If what he means is that 1/2 of the integers less than some given
integer N have 2 as a factor, this is wrong as well, since it
depends on N mod 2. (and so forth for 3,5,7, etc.)
If the OP really wants to probe further, he will get introduced
to the wonderful world of sieve methods! Welcome to the parity
problem!
Welcome to the fundamental lemma of the sieve! Welcome to Mertens'
theorem! He needs to study this theorem. In particular, he needs to
learn why the constant is exp(gamma) and not 1.
I'm not telling you (Bart) anything you don't know.
BTW, we met once, at the West Coast Number Theory Conference at
Asilomar.
> I'm not telling you (Bart) anything you don't know.
> BTW, we met once, at the West Coast Number Theory Conference at
> Asilomar.
>
I remember. I think it was more than once. Maybe also
at another WCNT site(?) I think I still have that
Xmas card you were passing out (the holes in
the cover "decrypted" the message hidden in the text
on the inside.)
B.
If you think reality is statistical in nature then I consider you a
statistic.
Mitch Raemsch
You know, we WCNTers need a secret handshake
we can use on Usenet to identify each other.
--
Gerry Myerson (ge...@maths.mq.edi.ai) (i -> u for email)
Ooh! That would have been much cheaper than the
T-shirt. Hindsight....
B.
PS. If you pronounce WCNT, it sounds like "WackNut"...
gives me an idea for a logo....
If you model Eratosthenes sieve:
first you exclude 1/2 of the numbers: 2,4,6,8,10,...then
you exclude 1/3 of them but 1/2 of them are allready excluded, so you
actually exclude 1/(2*3) then
you exclude 1/5 of them but 1/(2*3) of them are allready excluded so
you actually exclude 1/(2*3*5)
....
1.There is no way a number to be left out
2.I didn' t count anything twice
So the series 1 = 1/2 + 1/(2*3) + 1/(2*3*5)+....

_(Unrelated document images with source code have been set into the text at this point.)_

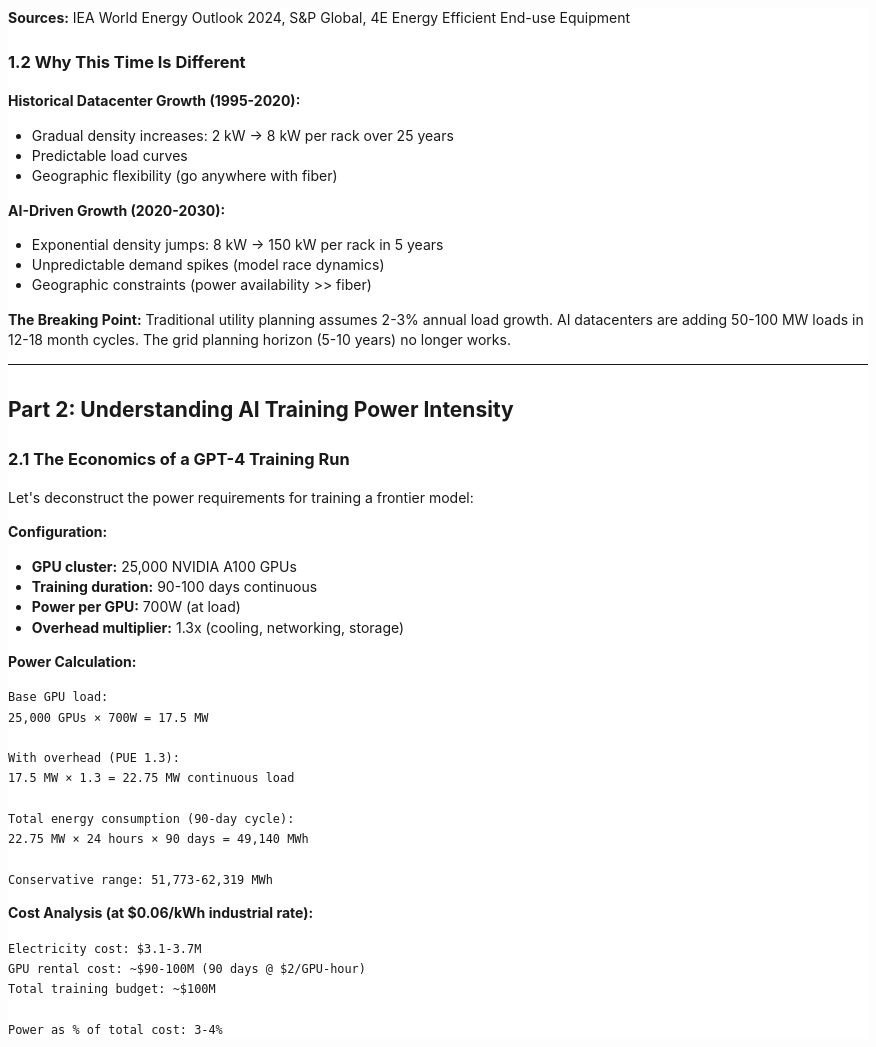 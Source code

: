 **Sources:** IEA World Energy Outlook 2024, S&P Global, 4E Energy Efficient End-use Equipment

### 1.2 Why This Time Is Different

**Historical Datacenter Growth (1995-2020):**
- Gradual density increases: 2 kW → 8 kW per rack over 25 years
- Predictable load curves
- Geographic flexibility (go anywhere with fiber)

**AI-Driven Growth (2020-2030):**
- Exponential density jumps: 8 kW → 150 kW per rack in 5 years
- Unpredictable demand spikes (model race dynamics)
- Geographic constraints (power availability >> fiber)

**The Breaking Point:** Traditional utility planning assumes 2-3% annual load growth. AI datacenters are adding 50-100 MW loads in 12-18 month cycles. The grid planning horizon (5-10 years) no longer works.

---

## Part 2: Understanding AI Training Power Intensity

### 2.1 The Economics of a GPT-4 Training Run

Let's deconstruct the power requirements for training a frontier model:

**Configuration:**
- **GPU cluster:** 25,000 NVIDIA A100 GPUs
- **Training duration:** 90-100 days continuous
- **Power per GPU:** 700W (at load)
- **Overhead multiplier:** 1.3x (cooling, networking, storage)

**Power Calculation:**
```
Base GPU load:
25,000 GPUs × 700W = 17.5 MW

With overhead (PUE 1.3):
17.5 MW × 1.3 = 22.75 MW continuous load

Total energy consumption (90-day cycle):
22.75 MW × 24 hours × 90 days = 49,140 MWh

Conservative range: 51,773-62,319 MWh
```

**Cost Analysis (at $0.06/kWh industrial rate):**
```
Electricity cost: $3.1-3.7M
GPU rental cost: ~$90-100M (90 days @ $2/GPU-hour)
Total training budget: ~$100M

Power as % of total cost: 3-4%
```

But it isn't 1= 1/2 + 1/(2*3) + 1/(2*3*5)+....<1/2 + 1/4
+1/8+......=1
1<1.
plus 1/2 + 1/(2*3) + 1/(2*3*5)+.... is irratinal so it can be 1
No, it is not 1 because it can have only factors 3 without any other
factors.
--
dik t. winter, cwi, science park 123, 1098 xg amsterdam, nederland, +31205924131
home: bovenover 215, 1025 jn amsterdam, nederland; http://www.cwi.nl/~dik/
No it is not 1/(2*3) that is already excluded. It is 1/2 + 1/(2*3) that is
already excluded.
What remains is 1/2
> for 3:then we exclude 1/3 but half of them have factor 2 so we
> actually exclude 1/2*3
What remains is 1/2 - 1/2*3 = 1/3
> for 5:then we exclude 1/5 but half of them have factor 2 and 1/3
> have factor 3 so we actually exclude 1/2*3*5
Actually you exclude 1/3*5
> try to understand what i' am saying not what you are taught!

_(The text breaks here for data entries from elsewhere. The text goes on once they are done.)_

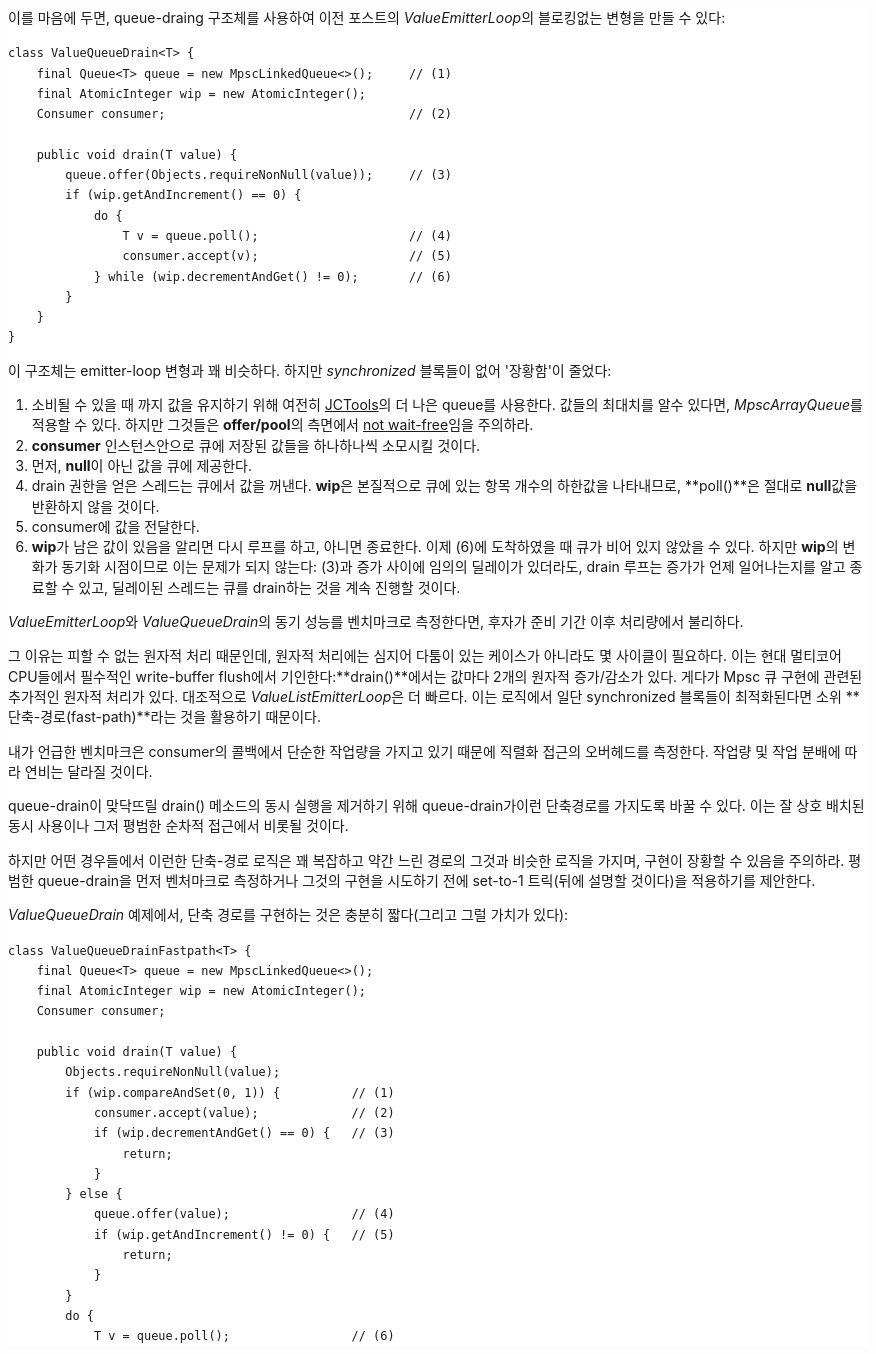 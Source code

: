 이를 마음에 두면, queue-draing 구조체를 사용하여 이전 포스트의 *ValueEmitterLoop*의 블로킹없는 변형을 만들 수 있다:

    class ValueQueueDrain<T> {
        final Queue<T> queue = new MpscLinkedQueue<>();     // (1)
        final AtomicInteger wip = new AtomicInteger();
        Consumer consumer;                                  // (2)

        public void drain(T value) {
            queue.offer(Objects.requireNonNull(value));     // (3)
            if (wip.getAndIncrement() == 0) {
                do {
                    T v = queue.poll();                     // (4)
                    consumer.accept(v);                     // (5)
                } while (wip.decrementAndGet() != 0);       // (6)
            }
        }
    }

이 구조체는 emitter-loop 변형과 꽤 비슷하다. 하지만 *synchronized* 블록들이 없어 '장황함'이 줄었다:

1. 소비될 수 있을 때 까지 값을 유지하기 위해 여전히 [JCTools](https://github.com/JCTools/JCTools)의 더 나은 queue를 사용한다. 값들의 최대치를 알수 있다면, *MpscArrayQueue*를 적용할 수 있다. 하지만 그것들은 **offer/pool**의 측면에서 [not wait-free](http://psy-lob-saw.blogspot.kr/2015/04/porting-dvyukov-mpsc.html)임을 주의하라.
2. **consumer** 인스턴스안으로 큐에 저장된 값들을 하나하나씩 소모시킬 것이다.
3. 먼저, **null**이 아닌 값을 큐에 제공한다.
4. drain 권한을 얻은 스레드는 큐에서 값을 꺼낸다. **wip**은 본질적으로 큐에 있는 항목 개수의 하한값을 나타내므로, **poll()**은 절대로 **null**값을 반환하지 않을 것이다.
5. consumer에 값을 전달한다.
6. **wip**가 남은 값이 있음을 알리면 다시 루프를 하고, 아니면 종료한다. 이제 (6)에 도착하였을 때 큐가 비어 있지 않았을 수 있다. 하지만 **wip**의 변화가 동기화 시점이므로 이는 문제가 되지 않는다: (3)과 증가 사이에 임의의 딜레이가 있더라도, drain 루프는 증가가 언제 일어나는지를 알고 종료할 수 있고, 딜레이된 스레드는 큐를 drain하는 것을 계속 진행할 것이다.

*ValueEmitterLoop*와 *ValueQueueDrain*의 동기 성능를 벤치마크로 측정한다면, 후자가 준비 기간 이후 처리량에서 불리하다. 

그 이유는 피할 수 없는 원자적 처리 때문인데, 원자적 처리에는 심지어 다툼이 있는 케이스가 아니라도 몇 사이클이 필요하다. 이는 현대 멀티코어 CPU들에서 필수적인 write-buffer flush에서 기인한다:**drain()**에서는 값마다 2개의 원자적 증가/감소가 있다. 게다가 Mpsc 큐 구현에 관련된 추가적인 원자적 처리가 있다. 대조적으로 *ValueListEmitterLoop*은 더 빠르다. 이는 로직에서 일단 synchronized 블록들이 최적화된다면 소위 **단축-경로(fast-path)**라는 것을 활용하기 때문이다.

내가 언급한 벤치마크은 consumer의 콜백에서 단순한 작업량을 가지고 있기 때문에 직렬화 접근의 오버헤드를 측정한다. 작업량 및 작업 분배에 따라 연비는 달라질 것이다.

queue-drain이 맞닥뜨릴 drain() 메소드의 동시 실행을 제거하기 위해 queue-drain가이런 단축경로를 가지도록 바꿀 수 있다. 이는 잘 상호 배치된 동시 사용이나 그저 평범한 순차적 접근에서 비롯될 것이다.

하지만 어떤 경우들에서 이런한 단축-경로 로직은 꽤 복잡하고 약간 느린 경로의 그것과 비슷한 로직을 가지며, 구현이 장황할 수 있음을 주의하라. 평범한 queue-drain을 먼저 벤처마크로 측정하거나 그것의 구현을 시도하기 전에 set-to-1 트릭(뒤에 설명할 것이다)을 적용하기를 제안한다.

*ValueQueueDrain* 예제에서, 단축 경로를 구현하는 것은 충분히 짧다(그리고 그럴 가치가 있다):

    class ValueQueueDrainFastpath<T> {
        final Queue<T> queue = new MpscLinkedQueue<>();
        final AtomicInteger wip = new AtomicInteger();
        Consumer consumer;

        public void drain(T value) {
            Objects.requireNonNull(value);
            if (wip.compareAndSet(0, 1)) {          // (1)
                consumer.accept(value);             // (2)
                if (wip.decrementAndGet() == 0) {   // (3)
                    return;
                }
            } else {
                queue.offer(value);                 // (4)
                if (wip.getAndIncrement() != 0) {   // (5)
                    return;
                }
            }
            do {
                T v = queue.poll();                 // (6)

I asked a question. How is that not trying to understand?
None of your fractions seems to exclude 14, yet you say
you've counted all possible cases. Please explain.
> if you exclude the numbers witch have as factor 2 you do not exclude
> 14!
Exactly. So when DO you exclude 14? That is, which fraction accounts
for excluding 14?
1/2 the first...read more...
>What i had in mind is Eratosthenes Sieve:
>
>for 2: we exlude the first 1/2
Yes.
>for 3:then we exclude 1/3 but half of them have factor 2 so we
>actually exclude 1/2*3
Yes.
>for 5:then we exclude 1/5 but half of them have factor 2 and 1/3
>have factor 3 so we actually exclude 1/2*3*5
No.
1/3 have factor 3, so you now exclude the 2/3 that don't. So you
now exclude 1/5 * 1/2 * 2/3.
-- Richard
--
Please remember to mention me / in tapes you leave behind.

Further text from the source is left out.